Who let the dogs shout

This week the New York Daily News brings us the story of two Upper East Side dachshunds with the honor of bringing home the most animal noise citations of any household in the city last year.  After being warned, the pups’ owner had to cough up a total of $245 for the citations—and no word of what their tally might be so far in 2010.

Interestingly, the “most animal noise citations” for these dogs came to a grand total of: two citations!  Last year, the city Department of Environmental Protection issued only 22 citations for animal noise citywide, despite logging over 5,900 animal noise complaints to 311 that precipitated over 1,200 inspections.

Updated and expanded in 2007, section 24-235 of the New York City Noise Control Code prohibits owners from allowing animal noise to be “plainly audible” in another residence for more than 10 continuous minutes between 7 a.m. and 10 p.m., and more than 5 continuous minutes between 10 p.m. and 7 a.m.  Of course, for a citation to be issued, a DEP inspector needs to be present and witness the 5 or 10 minutes of continuous barking in person, which may explain the disparity between the number of inspections and actual citations: never a barking dog when you need one!

[via Gothamist]

Clean, green, noise machines

Those big, graceful wind turbine power plants dotting the countryside may be a great source of clean power, but they can also represent a source of noise and annoyance to their immediate neighbors.  In a quiet rural area, the whoosh-whoosh noise of a large turbine (some exceeding 300 feet from ground to wingtip) can be audible thousands of feet away.  Several recent epidemiological studies have shown that annoyance from wind turbine noise is greater than that from other environmental sources (such as highways) at an equal noise level.  This discrepancy is likely influenced by unrelated factors (e.g. blocked views), but the continuing push for green energy requires an equal effort to research wind turbine noise and its impact on the health of people nearby.

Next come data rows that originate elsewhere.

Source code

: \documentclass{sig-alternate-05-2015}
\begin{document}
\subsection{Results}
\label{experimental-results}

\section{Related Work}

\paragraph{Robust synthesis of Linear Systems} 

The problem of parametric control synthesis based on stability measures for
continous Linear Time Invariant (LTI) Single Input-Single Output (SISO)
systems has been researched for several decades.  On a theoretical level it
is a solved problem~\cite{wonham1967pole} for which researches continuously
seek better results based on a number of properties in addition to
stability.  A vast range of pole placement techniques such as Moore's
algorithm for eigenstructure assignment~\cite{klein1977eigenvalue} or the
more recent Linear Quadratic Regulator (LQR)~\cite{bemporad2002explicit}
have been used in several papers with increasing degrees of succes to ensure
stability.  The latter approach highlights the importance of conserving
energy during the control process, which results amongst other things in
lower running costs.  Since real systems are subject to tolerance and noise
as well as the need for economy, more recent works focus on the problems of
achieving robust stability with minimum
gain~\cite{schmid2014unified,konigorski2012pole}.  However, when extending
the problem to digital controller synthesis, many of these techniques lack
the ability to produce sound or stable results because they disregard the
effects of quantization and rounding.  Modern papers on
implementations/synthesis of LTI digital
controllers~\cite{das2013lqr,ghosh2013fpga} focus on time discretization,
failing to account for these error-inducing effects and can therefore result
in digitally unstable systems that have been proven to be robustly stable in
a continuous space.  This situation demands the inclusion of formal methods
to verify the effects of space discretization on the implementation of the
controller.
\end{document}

We recently published the results of a detailed wind turbine noise study in the peer-reviewed acoustics journal Acta Acustica, in conjunction with our colleagues at Chalmers University of Technology and the University of Gothenburg in Sweden. We approached the disparity in annoyance by starting at the source: investigating the accuracy of methods for predicting the noise from a wind turbine in the first place.  Such methods are the basis for designing and regulating wind turbine sites, but necessarily simplify complex factors such as wind and temperature influence on sound.

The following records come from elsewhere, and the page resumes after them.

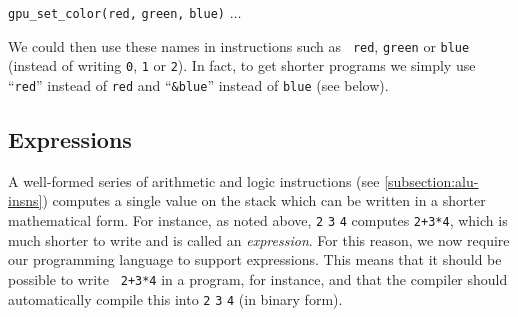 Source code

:  {\tt gpu\_set\_color}{\tt (}{\tt red,} {\tt green,} {\tt blue}{\tt )}
$\ldots$

\noindent We could then use these names in instructions such as  {\tt
red},  {\tt green} or  {\tt blue} (instead of writing
 {\tt 0},  {\tt 1} or  {\tt 2}). In fact, to get
shorter programs we simply use ``{\tt red}'' instead of  {\tt red}
and ``{\tt \&blue}'' instead of  {\tt blue} (see below).

\subsection{Expressions}\label{subsubsection:toyc5-exprs}

A well-formed series of arithmetic and logic instructions (see
\cref{subsection:alu-insns}) computes a single value on the stack which can be
written in a shorter mathematical form. For instance, as noted above,
 {\tt 2}  {\tt 3}  {\tt 4} 
 computes {\tt 2+3*4}, which is much shorter to write and is called
an {\em expression}. For this reason, we now require our programming language
to support expressions. This means that it should be possible to write {\tt
2+3*4} in a program, for instance, and that the compiler should automatically
compile this into  {\tt 2}  {\tt 3}  {\tt 4}
  (in binary form).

After an extensive campaign of hundreds of field measurements (in the beautiful Skåne countryside) and days of computer simulation, we found that at a relatively short receiver distance, wind and similar factors were not significantly affecting the sound transmission path—the turbines are simply too tall for wind to influence levels nearby on the ground.  Instead, wind and temperature fluctuation influence the amount of noise generated at the turbine itself, and may do so in ways that aren’t always accounted for in current prediction methods.  As always, further research is needed!